Task requirements:
Nothing in the records may change. Output them all exactly.

Saved data entries
--------

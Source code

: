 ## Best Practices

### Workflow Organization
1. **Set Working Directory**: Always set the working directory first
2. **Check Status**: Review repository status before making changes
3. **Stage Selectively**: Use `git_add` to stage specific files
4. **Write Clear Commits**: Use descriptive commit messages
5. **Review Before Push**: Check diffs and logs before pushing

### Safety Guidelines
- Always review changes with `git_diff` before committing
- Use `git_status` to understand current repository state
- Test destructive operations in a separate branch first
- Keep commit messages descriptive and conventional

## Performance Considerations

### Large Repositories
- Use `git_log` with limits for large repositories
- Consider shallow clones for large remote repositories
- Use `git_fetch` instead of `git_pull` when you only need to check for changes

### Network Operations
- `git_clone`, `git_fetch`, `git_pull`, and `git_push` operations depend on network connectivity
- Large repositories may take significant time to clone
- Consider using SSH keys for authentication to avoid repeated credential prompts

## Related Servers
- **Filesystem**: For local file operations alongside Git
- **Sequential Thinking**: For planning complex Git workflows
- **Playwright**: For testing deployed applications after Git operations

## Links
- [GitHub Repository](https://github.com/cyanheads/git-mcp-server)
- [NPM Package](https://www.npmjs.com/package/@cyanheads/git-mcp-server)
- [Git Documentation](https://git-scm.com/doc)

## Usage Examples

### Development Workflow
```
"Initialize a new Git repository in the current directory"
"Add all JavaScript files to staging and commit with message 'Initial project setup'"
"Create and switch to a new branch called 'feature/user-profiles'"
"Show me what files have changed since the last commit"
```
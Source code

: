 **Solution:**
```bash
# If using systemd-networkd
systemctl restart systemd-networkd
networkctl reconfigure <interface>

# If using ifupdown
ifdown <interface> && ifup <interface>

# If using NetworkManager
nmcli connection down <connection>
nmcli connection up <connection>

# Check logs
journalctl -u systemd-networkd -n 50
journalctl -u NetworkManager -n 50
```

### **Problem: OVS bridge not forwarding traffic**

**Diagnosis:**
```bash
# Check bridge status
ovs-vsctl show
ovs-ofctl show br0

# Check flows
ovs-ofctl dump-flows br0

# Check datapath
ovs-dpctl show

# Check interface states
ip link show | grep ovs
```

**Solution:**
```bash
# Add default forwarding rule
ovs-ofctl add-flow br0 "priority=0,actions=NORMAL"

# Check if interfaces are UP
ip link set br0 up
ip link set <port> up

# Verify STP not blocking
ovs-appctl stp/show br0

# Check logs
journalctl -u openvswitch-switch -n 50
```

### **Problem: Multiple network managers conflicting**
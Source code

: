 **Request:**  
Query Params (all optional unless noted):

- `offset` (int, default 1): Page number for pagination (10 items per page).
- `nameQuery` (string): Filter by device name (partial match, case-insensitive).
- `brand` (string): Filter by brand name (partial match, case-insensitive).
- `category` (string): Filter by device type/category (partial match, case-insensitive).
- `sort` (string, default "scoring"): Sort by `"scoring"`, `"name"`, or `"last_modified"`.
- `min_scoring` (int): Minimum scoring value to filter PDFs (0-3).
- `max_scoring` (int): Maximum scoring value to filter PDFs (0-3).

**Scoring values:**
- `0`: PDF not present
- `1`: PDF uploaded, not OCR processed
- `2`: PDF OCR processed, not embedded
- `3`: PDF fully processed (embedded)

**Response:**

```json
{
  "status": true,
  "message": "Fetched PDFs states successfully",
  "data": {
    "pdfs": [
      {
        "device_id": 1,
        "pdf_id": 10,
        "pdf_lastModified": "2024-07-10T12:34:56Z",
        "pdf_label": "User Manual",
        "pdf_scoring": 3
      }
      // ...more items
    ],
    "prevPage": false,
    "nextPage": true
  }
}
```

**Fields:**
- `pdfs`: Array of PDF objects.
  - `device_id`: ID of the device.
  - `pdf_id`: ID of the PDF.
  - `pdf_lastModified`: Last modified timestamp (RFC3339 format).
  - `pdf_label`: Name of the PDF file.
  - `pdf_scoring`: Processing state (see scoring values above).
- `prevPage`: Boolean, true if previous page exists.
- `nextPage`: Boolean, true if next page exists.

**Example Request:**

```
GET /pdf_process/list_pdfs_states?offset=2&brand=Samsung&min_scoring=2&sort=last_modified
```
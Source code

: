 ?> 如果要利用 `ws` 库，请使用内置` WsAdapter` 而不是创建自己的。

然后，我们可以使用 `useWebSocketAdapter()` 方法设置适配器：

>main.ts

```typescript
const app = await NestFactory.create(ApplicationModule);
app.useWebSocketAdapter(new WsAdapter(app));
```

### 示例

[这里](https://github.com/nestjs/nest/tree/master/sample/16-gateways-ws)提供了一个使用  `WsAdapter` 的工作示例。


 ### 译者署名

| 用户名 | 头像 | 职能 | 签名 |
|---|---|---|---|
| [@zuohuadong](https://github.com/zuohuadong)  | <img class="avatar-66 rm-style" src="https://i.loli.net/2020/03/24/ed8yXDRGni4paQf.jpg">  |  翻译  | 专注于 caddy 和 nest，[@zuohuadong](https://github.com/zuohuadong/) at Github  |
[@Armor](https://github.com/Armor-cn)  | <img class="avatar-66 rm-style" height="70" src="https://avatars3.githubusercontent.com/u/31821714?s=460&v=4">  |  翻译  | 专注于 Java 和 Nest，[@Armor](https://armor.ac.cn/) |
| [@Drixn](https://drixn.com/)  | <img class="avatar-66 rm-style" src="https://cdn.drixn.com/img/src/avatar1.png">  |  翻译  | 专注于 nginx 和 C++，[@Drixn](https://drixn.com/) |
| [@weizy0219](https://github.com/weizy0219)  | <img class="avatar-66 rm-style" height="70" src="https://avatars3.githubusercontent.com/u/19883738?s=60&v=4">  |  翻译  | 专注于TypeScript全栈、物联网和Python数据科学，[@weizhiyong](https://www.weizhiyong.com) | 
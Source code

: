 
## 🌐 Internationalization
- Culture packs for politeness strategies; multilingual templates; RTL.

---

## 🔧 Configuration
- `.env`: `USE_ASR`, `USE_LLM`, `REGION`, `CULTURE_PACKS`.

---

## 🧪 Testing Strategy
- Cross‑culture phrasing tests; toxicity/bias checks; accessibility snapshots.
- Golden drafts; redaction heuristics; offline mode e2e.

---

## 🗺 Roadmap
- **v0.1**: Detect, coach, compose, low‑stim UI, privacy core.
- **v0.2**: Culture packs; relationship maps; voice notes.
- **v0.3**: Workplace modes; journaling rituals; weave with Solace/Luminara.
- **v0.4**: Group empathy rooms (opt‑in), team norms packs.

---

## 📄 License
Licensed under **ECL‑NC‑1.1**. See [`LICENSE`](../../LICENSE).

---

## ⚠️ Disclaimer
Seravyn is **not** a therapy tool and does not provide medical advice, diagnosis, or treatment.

--------

Output of the task:
Source code

: ## Best Practices

### Workflow Organization
1. **Set Working Directory**: Always set the working directory first
2. **Check Status**: Review repository status before making changes
3. **Stage Selectively**: Use `git_add` to stage specific files
4. **Write Clear Commits**: Use descriptive commit messages
5. **Review Before Push**: Check diffs and logs before pushing

### Safety Guidelines
- Always review changes with `git_diff` before committing
- Use `git_status` to understand current repository state
- Test destructive operations in a separate branch first
- Keep commit messages descriptive and conventional

## Performance Considerations

### Large Repositories
- Use `git_log` with limits for large repositories
- Consider shallow clones for large remote repositories
- Use `git_fetch` instead of `git_pull` when you only need to check for changes

### Network Operations
- `git_clone`, `git_fetch`, `git_pull`, and `git_push` operations depend on network connectivity
- Large repositories may take significant time to clone
- Consider using SSH keys for authentication to avoid repeated credential prompts

## Related Servers
- **Filesystem**: For local file operations alongside Git
- **Sequential Thinking**: For planning complex Git workflows
- **Playwright**: For testing deployed applications after Git operations

## Links
- [GitHub Repository](https://github.com/cyanheads/git-mcp-server)
- [NPM Package](https://www.npmjs.com/package/@cyanheads/git-mcp-server)
- [Git Documentation](https://git-scm.com/doc)

## Usage Examples

### Development Workflow
```
"Initialize a new Git repository in the current directory"
"Add all JavaScript files to staging and commit with message 'Initial project setup'"
"Create and switch to a new branch called 'feature/user-profiles'"
"Show me what files have changed since the last commit"
```
Source code

: **Solution:**
```bash
# If using systemd-networkd
systemctl restart systemd-networkd
networkctl reconfigure <interface>

# If using ifupdown
ifdown <interface> && ifup <interface>

# If using NetworkManager
nmcli connection down <connection>
nmcli connection up <connection>

# Check logs
journalctl -u systemd-networkd -n 50
journalctl -u NetworkManager -n 50
```

### **Problem: OVS bridge not forwarding traffic**

**Diagnosis:**
```bash
# Check bridge status
ovs-vsctl show
ovs-ofctl show br0

# Check flows
ovs-ofctl dump-flows br0

# Check datapath
ovs-dpctl show

# Check interface states
ip link show | grep ovs
```

**Solution:**
```bash
# Add default forwarding rule
ovs-ofctl add-flow br0 "priority=0,actions=NORMAL"

# Check if interfaces are UP
ip link set br0 up
ip link set <port> up

# Verify STP not blocking
ovs-appctl stp/show br0

# Check logs
journalctl -u openvswitch-switch -n 50
```

### **Problem: Multiple network managers conflicting**
Source code

: **Request:**  
Query Params (all optional unless noted):

- `offset` (int, default 1): Page number for pagination (10 items per page).
- `nameQuery` (string): Filter by device name (partial match, case-insensitive).
- `brand` (string): Filter by brand name (partial match, case-insensitive).
- `category` (string): Filter by device type/category (partial match, case-insensitive).
- `sort` (string, default "scoring"): Sort by `"scoring"`, `"name"`, or `"last_modified"`.
- `min_scoring` (int): Minimum scoring value to filter PDFs (0-3).
- `max_scoring` (int): Maximum scoring value to filter PDFs (0-3).

**Scoring values:**
- `0`: PDF not present
- `1`: PDF uploaded, not OCR processed
- `2`: PDF OCR processed, not embedded
- `3`: PDF fully processed (embedded)

**Response:**

```json
{
  "status": true,
  "message": "Fetched PDFs states successfully",
  "data": {
    "pdfs": [
      {
        "device_id": 1,
        "pdf_id": 10,
        "pdf_lastModified": "2024-07-10T12:34:56Z",
        "pdf_label": "User Manual",
        "pdf_scoring": 3
      }
      // ...more items
    ],
    "prevPage": false,
    "nextPage": true
  }
}
```

**Fields:**
- `pdfs`: Array of PDF objects.
  - `device_id`: ID of the device.
  - `pdf_id`: ID of the PDF.
  - `pdf_lastModified`: Last modified timestamp (RFC3339 format).
  - `pdf_label`: Name of the PDF file.
  - `pdf_scoring`: Processing state (see scoring values above).
- `prevPage`: Boolean, true if previous page exists.
- `nextPage`: Boolean, true if next page exists.

**Example Request:**

```
GET /pdf_process/list_pdfs_states?offset=2&brand=Samsung&min_scoring=2&sort=last_modified
```
Source code

: ?> 如果要利用 `ws` 库，请使用内置` WsAdapter` 而不是创建自己的。

然后，我们可以使用 `useWebSocketAdapter()` 方法设置适配器：

>main.ts

```typescript
const app = await NestFactory.create(ApplicationModule);
app.useWebSocketAdapter(new WsAdapter(app));
```

### 示例

[这里](https://github.com/nestjs/nest/tree/master/sample/16-gateways-ws)提供了一个使用  `WsAdapter` 的工作示例。


 ### 译者署名

| 用户名 | 头像 | 职能 | 签名 |
|---|---|---|---|
| [@zuohuadong](https://github.com/zuohuadong)  | <img class="avatar-66 rm-style" src="https://i.loli.net/2020/03/24/ed8yXDRGni4paQf.jpg">  |  翻译  | 专注于 caddy 和 nest，[@zuohuadong](https://github.com/zuohuadong/) at Github  |
[@Armor](https://github.com/Armor-cn)  | <img class="avatar-66 rm-style" height="70" src="https://avatars3.githubusercontent.com/u/31821714?s=460&v=4">  |  翻译  | 专注于 Java 和 Nest，[@Armor](https://armor.ac.cn/) |
| [@Drixn](https://drixn.com/)  | <img class="avatar-66 rm-style" src="https://cdn.drixn.com/img/src/avatar1.png">  |  翻译  | 专注于 nginx 和 C++，[@Drixn](https://drixn.com/) |
| [@weizy0219](https://github.com/weizy0219)  | <img class="avatar-66 rm-style" height="70" src="https://avatars3.githubusercontent.com/u/19883738?s=60&v=4">  |  翻译  | 专注于TypeScript全栈、物联网和Python数据科学，[@weizhiyong](https://www.weizhiyong.com) | 
Source code

: 
## 🌐 Internationalization
- Culture packs for politeness strategies; multilingual templates; RTL.

---

## 🔧 Configuration
- `.env`: `USE_ASR`, `USE_LLM`, `REGION`, `CULTURE_PACKS`.

---

## 🧪 Testing Strategy
- Cross‑culture phrasing tests; toxicity/bias checks; accessibility snapshots.
- Golden drafts; redaction heuristics; offline mode e2e.

---

## 🗺 Roadmap
- **v0.1**: Detect, coach, compose, low‑stim UI, privacy core.
- **v0.2**: Culture packs; relationship maps; voice notes.
- **v0.3**: Workplace modes; journaling rituals; weave with Solace/Luminara.
- **v0.4**: Group empathy rooms (opt‑in), team norms packs.

---

## 📄 License
Licensed under **ECL‑NC‑1.1**. See [`LICENSE`](../../LICENSE).

---

## ⚠️ Disclaimer
Seravyn is **not** a therapy tool and does not provide medical advice, diagnosis, or treatment.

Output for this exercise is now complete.